[[ The records open ]]

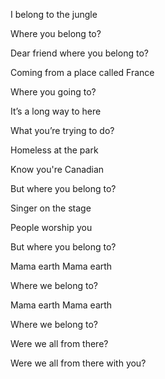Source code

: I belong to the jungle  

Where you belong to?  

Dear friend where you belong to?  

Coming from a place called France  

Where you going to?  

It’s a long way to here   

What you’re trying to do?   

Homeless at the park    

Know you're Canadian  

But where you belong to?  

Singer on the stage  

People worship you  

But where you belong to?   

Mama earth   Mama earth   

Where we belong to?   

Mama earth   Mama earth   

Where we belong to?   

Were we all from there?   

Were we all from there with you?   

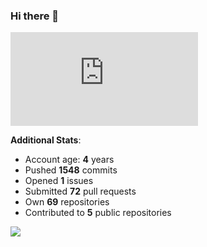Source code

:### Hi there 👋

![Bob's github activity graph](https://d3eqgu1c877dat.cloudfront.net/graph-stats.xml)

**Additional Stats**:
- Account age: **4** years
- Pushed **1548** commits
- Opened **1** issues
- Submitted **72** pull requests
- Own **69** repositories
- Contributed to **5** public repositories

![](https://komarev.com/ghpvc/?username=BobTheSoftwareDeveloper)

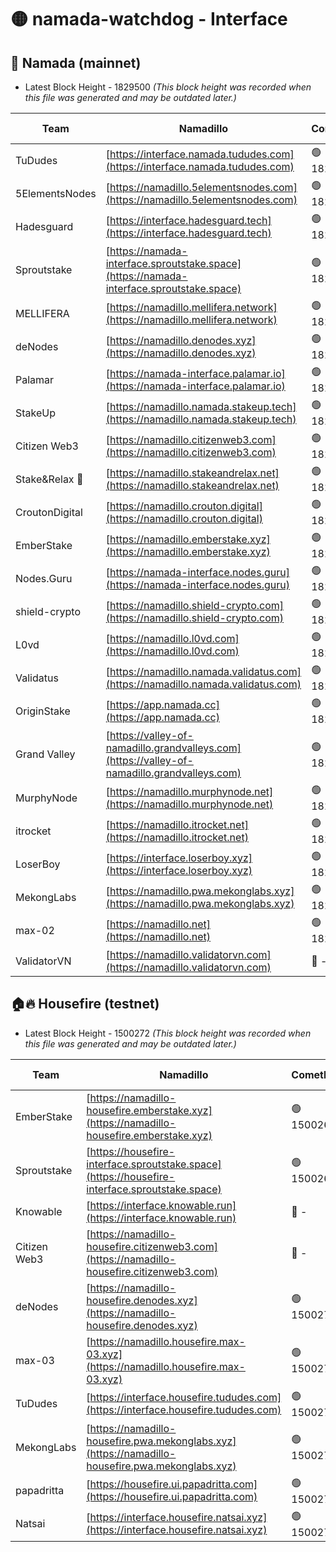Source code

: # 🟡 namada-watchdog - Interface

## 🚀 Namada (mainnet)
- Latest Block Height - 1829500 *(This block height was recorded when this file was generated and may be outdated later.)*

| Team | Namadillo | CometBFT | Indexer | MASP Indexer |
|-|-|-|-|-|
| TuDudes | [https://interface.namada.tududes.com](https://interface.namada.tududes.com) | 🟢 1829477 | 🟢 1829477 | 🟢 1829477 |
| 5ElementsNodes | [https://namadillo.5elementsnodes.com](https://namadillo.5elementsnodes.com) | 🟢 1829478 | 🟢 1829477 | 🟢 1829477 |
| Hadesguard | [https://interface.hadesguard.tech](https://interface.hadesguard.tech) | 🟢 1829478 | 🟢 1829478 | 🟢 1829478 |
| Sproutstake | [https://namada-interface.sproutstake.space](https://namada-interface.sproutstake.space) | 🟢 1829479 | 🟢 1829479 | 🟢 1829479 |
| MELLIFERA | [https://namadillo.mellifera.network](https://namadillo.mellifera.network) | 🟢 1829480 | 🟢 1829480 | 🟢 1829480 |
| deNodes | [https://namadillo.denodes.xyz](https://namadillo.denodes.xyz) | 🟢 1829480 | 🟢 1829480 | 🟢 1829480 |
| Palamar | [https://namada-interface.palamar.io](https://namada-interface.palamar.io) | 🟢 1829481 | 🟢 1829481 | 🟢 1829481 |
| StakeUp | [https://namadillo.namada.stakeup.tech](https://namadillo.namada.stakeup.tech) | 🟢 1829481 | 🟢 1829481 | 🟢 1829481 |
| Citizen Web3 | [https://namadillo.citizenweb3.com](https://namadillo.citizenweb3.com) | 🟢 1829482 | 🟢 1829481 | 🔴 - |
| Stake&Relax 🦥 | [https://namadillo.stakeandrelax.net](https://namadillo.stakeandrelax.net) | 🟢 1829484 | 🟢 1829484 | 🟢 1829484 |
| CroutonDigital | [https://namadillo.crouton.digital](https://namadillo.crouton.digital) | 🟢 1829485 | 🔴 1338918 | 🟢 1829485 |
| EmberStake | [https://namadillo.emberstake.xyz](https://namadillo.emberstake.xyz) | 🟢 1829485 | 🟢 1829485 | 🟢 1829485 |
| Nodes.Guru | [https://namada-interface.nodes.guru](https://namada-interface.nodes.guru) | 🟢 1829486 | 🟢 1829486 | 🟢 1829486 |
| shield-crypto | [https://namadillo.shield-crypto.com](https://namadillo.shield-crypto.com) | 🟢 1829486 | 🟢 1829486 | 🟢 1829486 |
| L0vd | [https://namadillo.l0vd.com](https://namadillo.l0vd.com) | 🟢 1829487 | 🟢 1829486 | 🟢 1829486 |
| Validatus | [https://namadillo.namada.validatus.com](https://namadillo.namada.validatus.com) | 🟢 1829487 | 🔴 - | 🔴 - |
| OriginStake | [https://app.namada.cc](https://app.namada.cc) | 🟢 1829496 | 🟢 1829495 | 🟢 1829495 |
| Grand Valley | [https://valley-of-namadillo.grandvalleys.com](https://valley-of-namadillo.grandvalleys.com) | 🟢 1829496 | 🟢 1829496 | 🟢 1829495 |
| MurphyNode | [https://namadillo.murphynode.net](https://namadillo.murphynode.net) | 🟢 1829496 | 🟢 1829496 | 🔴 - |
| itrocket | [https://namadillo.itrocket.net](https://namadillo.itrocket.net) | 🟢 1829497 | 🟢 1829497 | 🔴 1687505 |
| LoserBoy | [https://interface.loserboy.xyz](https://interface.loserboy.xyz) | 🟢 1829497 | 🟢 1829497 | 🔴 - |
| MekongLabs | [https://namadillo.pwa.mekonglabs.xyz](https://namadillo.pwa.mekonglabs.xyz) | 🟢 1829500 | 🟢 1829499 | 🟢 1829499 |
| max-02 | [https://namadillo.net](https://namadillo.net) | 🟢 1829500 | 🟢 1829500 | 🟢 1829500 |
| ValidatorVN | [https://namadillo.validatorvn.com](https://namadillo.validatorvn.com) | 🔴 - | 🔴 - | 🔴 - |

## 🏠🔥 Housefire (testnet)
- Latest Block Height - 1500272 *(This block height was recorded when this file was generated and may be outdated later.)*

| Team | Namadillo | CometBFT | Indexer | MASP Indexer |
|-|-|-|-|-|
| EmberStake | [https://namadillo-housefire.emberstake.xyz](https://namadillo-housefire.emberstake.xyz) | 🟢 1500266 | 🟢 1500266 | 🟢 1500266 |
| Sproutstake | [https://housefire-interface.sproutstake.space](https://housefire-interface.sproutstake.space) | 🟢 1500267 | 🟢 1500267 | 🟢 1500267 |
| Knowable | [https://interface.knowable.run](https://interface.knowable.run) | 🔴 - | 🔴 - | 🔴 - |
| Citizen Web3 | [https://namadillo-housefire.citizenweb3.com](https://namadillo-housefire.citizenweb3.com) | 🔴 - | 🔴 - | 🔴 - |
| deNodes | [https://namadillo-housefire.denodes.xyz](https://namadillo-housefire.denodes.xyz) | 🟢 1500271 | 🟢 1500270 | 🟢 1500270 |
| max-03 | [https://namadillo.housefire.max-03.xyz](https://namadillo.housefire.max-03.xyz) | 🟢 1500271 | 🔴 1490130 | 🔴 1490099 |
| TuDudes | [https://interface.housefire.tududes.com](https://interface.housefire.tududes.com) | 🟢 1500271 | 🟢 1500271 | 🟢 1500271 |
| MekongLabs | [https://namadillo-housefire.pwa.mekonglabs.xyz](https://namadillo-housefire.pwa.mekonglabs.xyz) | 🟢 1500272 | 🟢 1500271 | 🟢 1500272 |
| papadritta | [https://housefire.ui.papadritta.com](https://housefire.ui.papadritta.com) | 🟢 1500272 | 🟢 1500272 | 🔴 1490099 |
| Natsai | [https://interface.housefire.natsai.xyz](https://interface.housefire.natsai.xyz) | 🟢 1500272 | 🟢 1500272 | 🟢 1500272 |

[[ The records closed ]]

*Problem to work on:*
The records above are to be quoted exactly, with all pictures left out.

*Answer:*
Source code

: I belong to the jungle  

Where you belong to?  

Dear friend where you belong to?  

Coming from a place called France  

Where you going to?  

It’s a long way to here   

What you’re trying to do?   

Homeless at the park    

Know you're Canadian  

But where you belong to?  

Singer on the stage  

People worship you  

But where you belong to?   

Mama earth   Mama earth   

Where we belong to?   

Mama earth   Mama earth   

Where we belong to?   

Were we all from there?   

Were we all from there with you?   

Source code

:### Hi there 👋

![Bob's github activity graph](https://d3eqgu1c877dat.cloudfront.net/graph-stats.xml)

**Additional Stats**:
- Account age: **4** years
- Pushed **1548** commits
- Opened **1** issues
- Submitted **72** pull requests
- Own **69** repositories
- Contributed to **5** public repositories

![](https://komarev.com/ghpvc/?username=BobTheSoftwareDeveloper)

Source code

: # 🟡 namada-watchdog - Interface

## 🚀 Namada (mainnet)
- Latest Block Height - 1829500 *(This block height was recorded when this file was generated and may be outdated later.)*

| Team | Namadillo | CometBFT | Indexer | MASP Indexer |
|-|-|-|-|-|
| TuDudes | [https://interface.namada.tududes.com](https://interface.namada.tududes.com) | 🟢 1829477 | 🟢 1829477 | 🟢 1829477 |
| 5ElementsNodes | [https://namadillo.5elementsnodes.com](https://namadillo.5elementsnodes.com) | 🟢 1829478 | 🟢 1829477 | 🟢 1829477 |
| Hadesguard | [https://interface.hadesguard.tech](https://interface.hadesguard.tech) | 🟢 1829478 | 🟢 1829478 | 🟢 1829478 |
| Sproutstake | [https://namada-interface.sproutstake.space](https://namada-interface.sproutstake.space) | 🟢 1829479 | 🟢 1829479 | 🟢 1829479 |
| MELLIFERA | [https://namadillo.mellifera.network](https://namadillo.mellifera.network) | 🟢 1829480 | 🟢 1829480 | 🟢 1829480 |
| deNodes | [https://namadillo.denodes.xyz](https://namadillo.denodes.xyz) | 🟢 1829480 | 🟢 1829480 | 🟢 1829480 |
| Palamar | [https://namada-interface.palamar.io](https://namada-interface.palamar.io) | 🟢 1829481 | 🟢 1829481 | 🟢 1829481 |
| StakeUp | [https://namadillo.namada.stakeup.tech](https://namadillo.namada.stakeup.tech) | 🟢 1829481 | 🟢 1829481 | 🟢 1829481 |
| Citizen Web3 | [https://namadillo.citizenweb3.com](https://namadillo.citizenweb3.com) | 🟢 1829482 | 🟢 1829481 | 🔴 - |
| Stake&Relax 🦥 | [https://namadillo.stakeandrelax.net](https://namadillo.stakeandrelax.net) | 🟢 1829484 | 🟢 1829484 | 🟢 1829484 |
| CroutonDigital | [https://namadillo.crouton.digital](https://namadillo.crouton.digital) | 🟢 1829485 | 🔴 1338918 | 🟢 1829485 |
| EmberStake | [https://namadillo.emberstake.xyz](https://namadillo.emberstake.xyz) | 🟢 1829485 | 🟢 1829485 | 🟢 1829485 |
| Nodes.Guru | [https://namada-interface.nodes.guru](https://namada-interface.nodes.guru) | 🟢 1829486 | 🟢 1829486 | 🟢 1829486 |
| shield-crypto | [https://namadillo.shield-crypto.com](https://namadillo.shield-crypto.com) | 🟢 1829486 | 🟢 1829486 | 🟢 1829486 |
| L0vd | [https://namadillo.l0vd.com](https://namadillo.l0vd.com) | 🟢 1829487 | 🟢 1829486 | 🟢 1829486 |
| Validatus | [https://namadillo.namada.validatus.com](https://namadillo.namada.validatus.com) | 🟢 1829487 | 🔴 - | 🔴 - |
| OriginStake | [https://app.namada.cc](https://app.namada.cc) | 🟢 1829496 | 🟢 1829495 | 🟢 1829495 |
| Grand Valley | [https://valley-of-namadillo.grandvalleys.com](https://valley-of-namadillo.grandvalleys.com) | 🟢 1829496 | 🟢 1829496 | 🟢 1829495 |
| MurphyNode | [https://namadillo.murphynode.net](https://namadillo.murphynode.net) | 🟢 1829496 | 🟢 1829496 | 🔴 - |
| itrocket | [https://namadillo.itrocket.net](https://namadillo.itrocket.net) | 🟢 1829497 | 🟢 1829497 | 🔴 1687505 |
| LoserBoy | [https://interface.loserboy.xyz](https://interface.loserboy.xyz) | 🟢 1829497 | 🟢 1829497 | 🔴 - |
| MekongLabs | [https://namadillo.pwa.mekonglabs.xyz](https://namadillo.pwa.mekonglabs.xyz) | 🟢 1829500 | 🟢 1829499 | 🟢 1829499 |
| max-02 | [https://namadillo.net](https://namadillo.net) | 🟢 1829500 | 🟢 1829500 | 🟢 1829500 |
| ValidatorVN | [https://namadillo.validatorvn.com](https://namadillo.validatorvn.com) | 🔴 - | 🔴 - | 🔴 - |

## 🏠🔥 Housefire (testnet)
- Latest Block Height - 1500272 *(This block height was recorded when this file was generated and may be outdated later.)*

| Team | Namadillo | CometBFT | Indexer | MASP Indexer |
|-|-|-|-|-|
| EmberStake | [https://namadillo-housefire.emberstake.xyz](https://namadillo-housefire.emberstake.xyz) | 🟢 1500266 | 🟢 1500266 | 🟢 1500266 |
| Sproutstake | [https://housefire-interface.sproutstake.space](https://housefire-interface.sproutstake.space) | 🟢 1500267 | 🟢 1500267 | 🟢 1500267 |
| Knowable | [https://interface.knowable.run](https://interface.knowable.run) | 🔴 - | 🔴 - | 🔴 - |
| Citizen Web3 | [https://namadillo-housefire.citizenweb3.com](https://namadillo-housefire.citizenweb3.com) | 🔴 - | 🔴 - | 🔴 - |
| deNodes | [https://namadillo-housefire.denodes.xyz](https://namadillo-housefire.denodes.xyz) | 🟢 1500271 | 🟢 1500270 | 🟢 1500270 |
| max-03 | [https://namadillo.housefire.max-03.xyz](https://namadillo.housefire.max-03.xyz) | 🟢 1500271 | 🔴 1490130 | 🔴 1490099 |
| TuDudes | [https://interface.housefire.tududes.com](https://interface.housefire.tududes.com) | 🟢 1500271 | 🟢 1500271 | 🟢 1500271 |
| MekongLabs | [https://namadillo-housefire.pwa.mekonglabs.xyz](https://namadillo-housefire.pwa.mekonglabs.xyz) | 🟢 1500272 | 🟢 1500271 | 🟢 1500272 |
| papadritta | [https://housefire.ui.papadritta.com](https://housefire.ui.papadritta.com) | 🟢 1500272 | 🟢 1500272 | 🔴 1490099 |
| Natsai | [https://interface.housefire.natsai.xyz](https://interface.housefire.natsai.xyz) | 🟢 1500272 | 🟢 1500272 | 🟢 1500272 |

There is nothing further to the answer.